**REQUIREMENT**
Filter the entries, keeping every line with the string "have".

----- INFORMATION PROVIDED -----

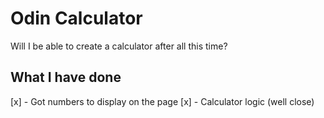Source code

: # Odin Calculator
Will I be able to create a calculator after all this time?

## What I have done
[x] - Got numbers to display on the page
[x] - Calculator logic (well close)
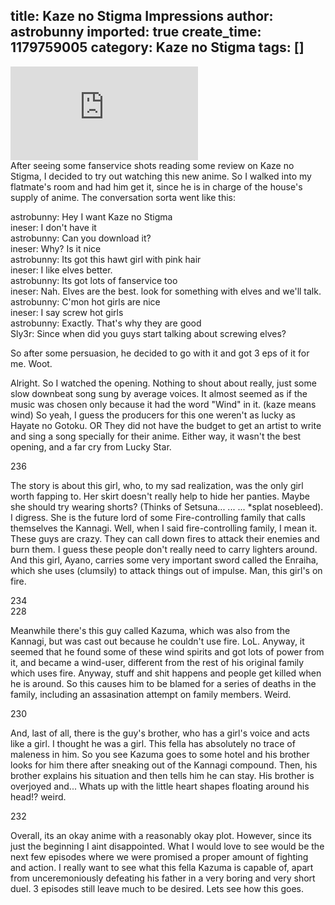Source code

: title: Kaze no Stigma Impressions
author: astrobunny
imported: true
create_time: 1179759005
category: Kaze no Stigma
tags: []
---
 ![Kaze no Stigma](http://gallery.astrobunny.net/main.php?g2_view=core.DownloadItem&g2_itemId=226&g2_serialNumber=1)  
After seeing some fanservice shots reading some review on Kaze no Stigma, I decided to try out watching this new anime. So I walked into my flatmate's room and had him get it, since he is in charge of the house's supply of anime. <!--more-->The conversation sorta went like this:  
  
astrobunny: Hey I want Kaze no Stigma  
ineser: I don't have it  
astrobunny: Can you download it?  
ineser: Why? Is it nice  
astrobunny: Its got this hawt girl with pink hair  
ineser: I like elves better.  
astrobunny: Its got lots of fanservice too  
ineser: Nah. Elves are the best. look for something with elves and we'll talk.  
astrobunny: C'mon hot girls are nice  
ineser: I say screw hot girls  
astrobunny: Exactly. That's why they are good  
Sly3r: Since when did you guys start talking about screwing elves?  
  
So after some persuasion, he decided to go with it and got 3 eps of it for me. Woot.  
  
Alright. So I watched the opening. Nothing to shout about really, just some slow downbeat song sung by average voices. It almost seemed as if the music was chosen only because it had the word "Wind" in it. (kaze means wind) So yeah, I guess the producers for this one weren't as lucky as Hayate no Gotoku. OR They did not have the budget to get an artist to write and sing a song specially for their anime. Either way, it wasn't the best opening, and a far cry from Lucky Star.  
  
<wpg2idlightbox>236</wpg2idlightbox>  
  
The story is about this girl, who, to my sad realization, was the only girl worth fapping to. Her skirt doesn't really help to hide her panties. Maybe she should try wearing shorts? (Thinks of Setsuna... ... ... \*splat nosebleed). I digress. She is the future lord of some Fire-controlling family that calls themselves the Kannagi. Well, when I said fire-controlling family, I mean it. These guys are crazy. They can call down fires to attack their enemies and burn them. I guess these people don't really need to carry lighters around. And this girl, Ayano, carries some very important sword called the Enraiha, which she uses (clumsily) to attack things out of impulse. Man, this girl's on fire.  
  
<wpg2idlightbox>234</wpg2idlightbox>  
<wpg2idlightbox>228</wpg2idlightbox>  
  
Meanwhile there's this guy called Kazuma, which was also from the Kannagi, but was cast out because he couldn't use fire. LoL. Anyway, it seemed that he found some of these wind spirits and got lots of power from it, and became a wind-user, different from the rest of his original family which uses fire. Anyway, stuff and shit happens and people get killed when he is around. So this causes him to be blamed for a series of deaths in the family, including an assasination attempt on family members. Weird.  
  
<wpg2idlightbox>230</wpg2idlightbox>  
  
And, last of all, there is the guy's brother, who has a girl's voice and acts like a girl. I thought he was a girl. This fella has absolutely no trace of maleness in him. So you see Kazuma goes to some hotel and his brother looks for him there after sneaking out of the Kannagi compound. Then, his brother explains his situation and then tells him he can stay. His brother is overjoyed and... Whats up with the little heart shapes floating around his head!? weird.  
  
<wpg2idlightbox>232</wpg2idlightbox>  
  
Overall, its an okay anime with a reasonably okay plot. However, since its just the beginning I aint disappointed. What I would love to see would be the next few episodes where we were promised a proper amount of fighting and action. I really want to see what this fella Kazuma is capable of, apart from unceremoniously defeating his father in a very boring and very short duel. 3 episodes still leave much to be desired. Lets see how this goes.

-----

**REPLY TO THE TASK**
## What I have done
ineser: I don't have it  
Alright. So I watched the opening. Nothing to shout about really, just some slow downbeat song sung by average voices. It almost seemed as if the music was chosen only because it had the word "Wind" in it. (kaze means wind) So yeah, I guess the producers for this one weren't as lucky as Hayate no Gotoku. OR They did not have the budget to get an artist to write and sing a song specially for their anime. Either way, it wasn't the best opening, and a far cry from Lucky Star.  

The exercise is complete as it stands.